自分がもっとも高いモチベーションを保てるテーマは何なのか――。外資系の戦略コンサルティングファームからNTTデータに転職した鈴木にとって、それがサステナビリティというテーマでした。鈴木がサステナビリティに関心を持つようになった源流をたどると、大学時代に携わった災害支援の取り組みがあったそうです。

鈴木は大学で建築の意匠設計を専攻していましたが、2008年の中国・四川大地震の際に支援のため現地を訪れ、災害復興の大変さとやりがいを同時に実感。また、所属していた研究室がマサチューセッツ工科大学(以下、MIT)と共同研究を行っていた経緯から、卒業後はMITにて災害復興支援に関するリサーチ職に就きます。

建築自体は好きでしたが、震災支援を経験したことで、建築家にできることには限りがあると感じるようになりました。より良い復興計画を作るにはもっと上流に行く必要があると考え、MITの後には建設コンサルタント業界に移りました。

建設コンサルタント業界において、鈴木は津波がもたらす被害の大きさから水災害に注目し、河川分野のコンサルティングに従事します。鈴木は技術士として業務にあたりますが、技術分野の仕様の中だけでは解決できない課題があることに気づき、より川上に位置する戦略コンサルティングの世界に飛び込むことを決断します。

戦略コンサルに転職してからは、汎用性の高い問題解決のアプローチ、社会や企業の内実など、期待していた通りのスキルや知識が得られました。それまでは建築・建設業界、かつ技術がメインだったので、視野の広がりは大きかったですね。

ただし、短期間のうちに高速で経験を積む戦略コンサルでは、数年での転職が当たり前。鈴木自身も一定の経験を積み、この先、どのようなキャリアを歩んでいくべきかを真剣に考えました。

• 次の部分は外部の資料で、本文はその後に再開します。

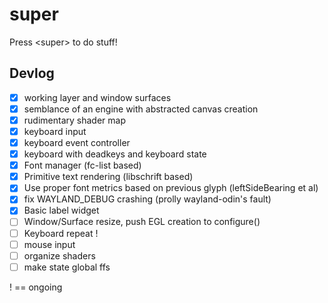 # super
Press &lt;super> to do stuff!

## Devlog
- [x] working layer and window surfaces
- [x] semblance of an engine with abstracted canvas creation
- [x] rudimentary shader map
- [x] keyboard input 
- [x] keyboard event controller 
- [x] keyboard with deadkeys and keyboard state
- [x] Font manager (fc-list based)
- [x] Primitive text rendering (libschrift based)
- [x] Use proper font metrics based on previous glyph (leftSideBearing et al)
- [x] fix WAYLAND_DEBUG crashing (prolly wayland-odin's fault)
- [x] Basic label widget
- [ ] Window/Surface resize, push EGL creation to configure()
- [ ] Keyboard repeat ! 
- [ ] mouse input
- [ ] organize shaders
- [ ] make state global ffs

! == ongoing
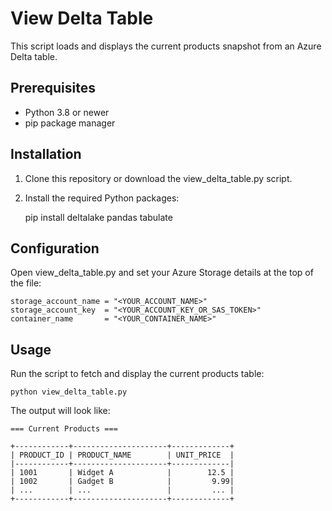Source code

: # View Delta Table

This script loads and displays the current products snapshot from an Azure Delta table.

## Prerequisites

- Python 3.8 or newer
- pip package manager

## Installation

1. Clone this repository or download the view_delta_table.py script.
2. Install the required Python packages:

    pip install deltalake pandas tabulate

## Configuration

Open view_delta_table.py and set your Azure Storage details at the top of the file:

    storage_account_name = "<YOUR_ACCOUNT_NAME>"
    storage_account_key  = "<YOUR_ACCOUNT_KEY_OR_SAS_TOKEN>"
    container_name       = "<YOUR_CONTAINER_NAME>"

## Usage

Run the script to fetch and display the current products table:

    python view_delta_table.py

The output will look like:

    === Current Products ===

    +------------+---------------------+-------------+
    | PRODUCT_ID | PRODUCT_NAME        | UNIT_PRICE  |
    |------------+---------------------+-------------|
    | 1001       | Widget A            |        12.5 |
    | 1002       | Gadget B            |         9.99|
    | ...        | ...                 |         ... |
    +------------+---------------------+-------------+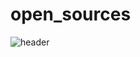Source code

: # open_sources
![header](https://capsule-render.vercel.app/api?type=slice&color=gradient&height=200&section=footer&text=Hi%20There&fontSize=100)

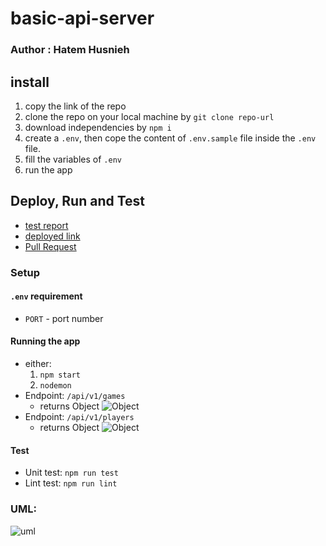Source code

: # basic-api-server  

### Author : Hatem Husnieh  

## install  
1. copy the link of the repo
1. clone the repo on your local machine by `git clone repo-url`
1. download independencies by `npm i`
1. create a `.env`, then cope the content of `.env.sample` file inside the `.env` file.
1. fill the variables of `.env`
1. run the app

## Deploy, Run and Test
- [test report]()
- [deployed link]()
- [Pull Request]()

### Setup  
#### `.env` requirement
  - `PORT` - port number  

#### Running the app  
- either:
  1. `npm start`
  1. `nodemon`
- Endpoint: `/api/v1/games`
  - returns Object
    ![Object]()
- Endpoint: `/api/v1/players`
  - returns Object
    ![Object]()  
#### Test 
- Unit test: `npm run test`
- Lint test: `npm run lint`

### UML:  
![uml]()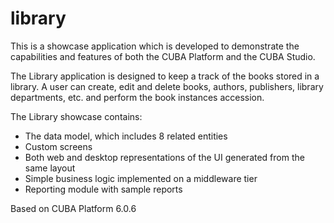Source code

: # library

This is a showcase application which is developed to demonstrate the capabilities and features of both the CUBA Platform and the CUBA Studio.

The Library application is designed to keep a track of the books stored in a library. A user can create, edit and delete books, authors, publishers, library departments, etc. and perform the book instances accession.  

The Library showcase contains: 
-	The data model, which includes 8 related entities
-	Custom screens
-	Both web and desktop representations of the UI generated from the same layout
-	Simple business logic implemented on a middleware tier
-	Reporting module with sample reports 

Based on CUBA Platform 6.0.6
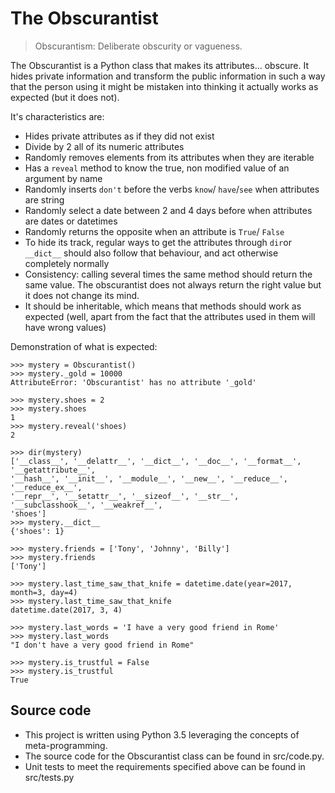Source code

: # The Obscurantist
> Obscurantism: Deliberate obscurity or vagueness.

The Obscurantist is a Python class that makes its attributes... obscure. It hides private information and transform the public information in such a way that the person using it might be mistaken into thinking it actually works as expected (but it does not).

It's characteristics are:

* Hides private attributes as if they did not exist
* Divide by 2 all of its numeric attributes
* Randomly removes elements from its attributes when they are iterable
* Has a `reveal` method to know the true, non modified value of an argument by name
* Randomly inserts `don't` before the verbs `know`/ `have`/`see` when attributes are string
* Randomly select a date between 2 and 4 days before when attributes are dates or datetimes
* Randomly returns the opposite when an attribute is `True`/ `False`
* To hide its track, regular ways to get the attributes through `dir`or `__dict__` should also follow that behaviour, and act otherwise completely normally
* Consistency: calling several times the same method should return the same value. The obscurantist does not always return the right value but it does not change its mind.
* It should be inheritable, which means that methods should work as expected (well, apart from the fact that the attributes used in them will have wrong values)

Demonstration of what is expected:

    >>> mystery = Obscurantist()
    >>> mystery._gold = 10000
    AttributeError: 'Obscurantist' has no attribute '_gold'

    >>> mystery.shoes = 2
    >>> mystery.shoes
    1
    >>> mystery.reveal('shoes)
    2

    >>> dir(mystery)
    ['__class__', '__delattr__', '__dict__', '__doc__', '__format__', '__getattribute__', 
    '__hash__', '__init__', '__module__', '__new__', '__reduce__', '__reduce_ex__', 
    '__repr__', '__setattr__', '__sizeof__', '__str__', '__subclasshook__', '__weakref__', 
    'shoes']
    >>> mystery.__dict__
    {'shoes': 1}

    >>> mystery.friends = ['Tony', 'Johnny', 'Billy']
    >>> mystery.friends
    ['Tony']

    >>> mystery.last_time_saw_that_knife = datetime.date(year=2017, month=3, day=4)
    >>> mystery.last_time_saw_that_knife
    datetime.date(2017, 3, 4)

    >>> mystery.last_words = 'I have a very good friend in Rome'
    >>> mystery.last_words
    "I don't have a very good friend in Rome"

    >>> mystery.is_trustful = False
    >>> mystery.is_trustful
    True


## Source code

* This project is written using Python 3.5 leveraging the concepts of meta-programming.
* The source code for the Obscurantist class can be found in src/code.py.
* Unit tests to meet the requirements specified above can be found in src/tests.py
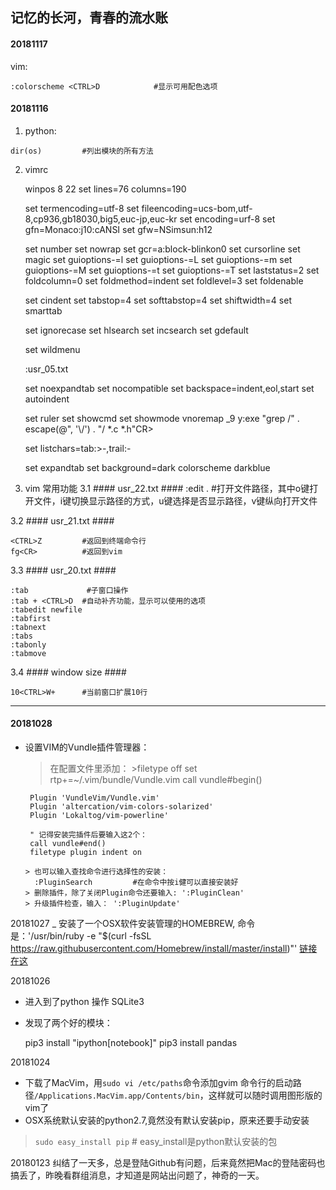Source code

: 
## 记忆的长河，青春的流水账 ##


#### 20181117 ####

vim:

    :colorscheme <CTRL>D            #显示可用配色选项



#### 20181116 ####

1.   python:

    dir(os)         #列出模块的所有方法

2.  vimrc

    winpos 8 22
    set lines=76 columns=190

    set termencoding=utf-8
    set fileencoding=ucs-bom,utf-8,cp936,gb18030,big5,euc-jp,euc-kr
    set encoding=urf-8
    set gfn=Monaco:j10:cANSI
    set gfw=NSimsun:h12

    set number
    set nowrap
    set gcr=a:block-blinkon0
    set cursorline
    set magic
    set guioptions-=l
    set guioptions-=L
    set guioptions-=m
    set guioptions-=M
    set guioptions-=t
    set guioptions-=T
    set laststatus=2
    set foldcolumn=0
    set foldmethod=indent
    set foldlevel=3
    set foldenable

    set cindent
    set tabstop=4
    set softtabstop=4
    set shiftwidth=4
    set smarttab

    set ignorecase
    set hlsearch
    set incsearch
    set gdefault

    set wildmenu

    :usr_05.txt

    set noexpandtab
    set nocompatible
    set backspace=indent,eol,start
    set autoindent

    set ruler
    set showcmd
    set showmode
    vnoremap _9 y:exe "grep /" . escape(@", '\\/') . "/ *.c *.h"CR>

    set listchars=tab:>-,trail:-
    
    
    set expandtab
    set background=dark
    colorscheme darkblue


3.  vim 常用功能
3.1 #### usr_22.txt ####
    :edit .         #打开文件路径，其中o键打开文件，i键切换显示路径的方式，u键选择是否显示路径，v键纵向打开文件

3.2 #### usr_21.txt ####

    <CTRL>Z         #返回到终端命令行
    fg<CR>          #返回到vim

3.3 #### usr_20.txt ####

    :tab             #子窗口操作
    :tab + <CTRL>D  #自动补齐功能，显示可以使用的选项
    :tabedit newfile
    :tabfirst
    :tabnext
    :tabs
    :tabonly
    :tabmove

3.4 #### window size ####

    10<CTRL>W+      #当前窗口扩展10行



_______



  #### 20181028 ####
  - 设置VIM的Vundle插件管理器：
    > 在配置文件里添加：
        >filetype off
         set rtp+=~/.vim/bundle/Vundle.vim
         call vundle#begin()

         Plugin 'VundleVim/Vundle.vim'
         Plugin 'altercation/vim-colors-solarized'
         Plugin 'Lokaltog/vim-powerline'

         " 记得安装完插件后要输入这2个：
         call vundle#end()
         filetype plugin indent on

        > 也可以输入查找命令进行选择性的安装：
          :PluginSearch         #在命令中按i健可以直接安装好
        > 删除插件，除了关闭Plugin命令还要输入: ':PluginClean'
        > 升级插件检查，输入： ':PluginUpdate'



  20181027
  _ 安装了一个OSX软件安装管理的HOMEBREW,
    命令是：'/usr/bin/ruby -e "$(curl -fsSL https://raw.githubusercontent.com/Homebrew/install/master/install)"'
    [链接在这](https://brew.sh/index_zh-cn)

  20181026
  - 进入到了python 操作 SQLite3
  - 发现了两个好的模块：

    pip3 install "ipython[notebook]"
    pip3 install pandas

  20181024
  - 下载了MacVim，用`sudo vi /etc/paths`命令添加gvim 命令行的启动路径`/Applications.MacVim.app/Contents/bin`，这样就可以随时调用图形版的vim了
  - OSX系统默认安装的python2.7,竟然没有默认安装pip，原来还要手动安装
  > `sudo easy_install pip`   # easy_install是python默认安装的包



  20180123 纠结了一天多，总是登陆Github有问题，后来竟然把Mac的登陆密码也搞丢了，昨晚看群组消息，才知道是网站出问题了，神奇的一天。
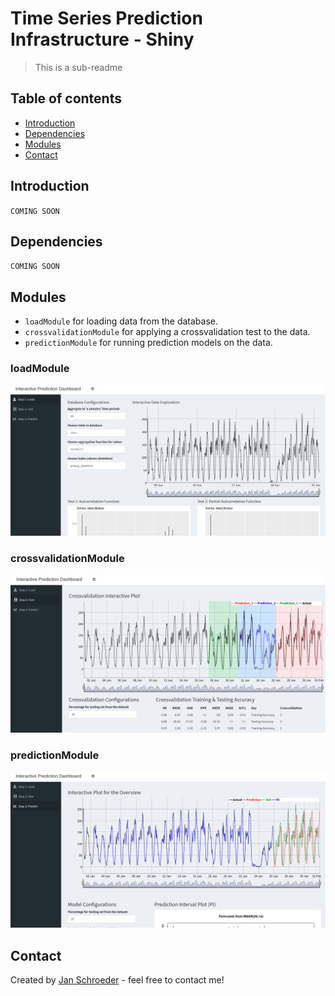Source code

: # Time Series Prediction Infrastructure - Shiny
> This is a sub-readme

## Table of contents
* [Introduction](#introduction)
* [Dependencies](#dependencies)
* [Modules](#modules)
* [Contact](#contact)

## Introduction

`COMING SOON`

## Dependencies

`COMING SOON`

## Modules
* `loadModule` for loading data from the database.
* `crossvalidationModule` for applying a crossvalidation test to the data.
* `predictionModule` for running prediction models on the data.

### loadModule
![](man/featured_1.png)

### crossvalidationModule
![](man/featured_2.png)

### predictionModule
![](man/featured_3.png)

## Contact
Created by [Jan Schroeder](https://www.schroederjan.com/) - feel free to contact me!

「もっと能力を高めたい」という選択軸も大切ですが、私はそれよりも「自分にとってモチベーションを保てるテーマは何か」を考えていました。その答えがサステナビリティだったんです。振り返ると、災害支援や建設コンサルティングに携わっている時から、サステナブルなまちづくりには高い関心を持っていたと思います。

鈴木は事業戦略のポジションで採用を行っている会社を探し、複数の事業会社や商社を検討する中でNTTデータと出会います。最終的に鈴木がNTTデータを選んだ理由は大きくふたつありました。

ひとつは、どんな人と働くかということです。選考時には、後に上司になる人と何度も時間をかけて話をする機会がありました。私がこれまでに働いてきた環境はNTTデータとまったく違うので馴染めるか不安だったのですが、それを伝えると、「どんなことがあっても守ります」と言ってくれて。面接でそんなことを言ってくれる人は他にいないのでビックリしましたね。組織を率いる価値観にも共鳴して、この人たちと一緒に働きたいと思いました。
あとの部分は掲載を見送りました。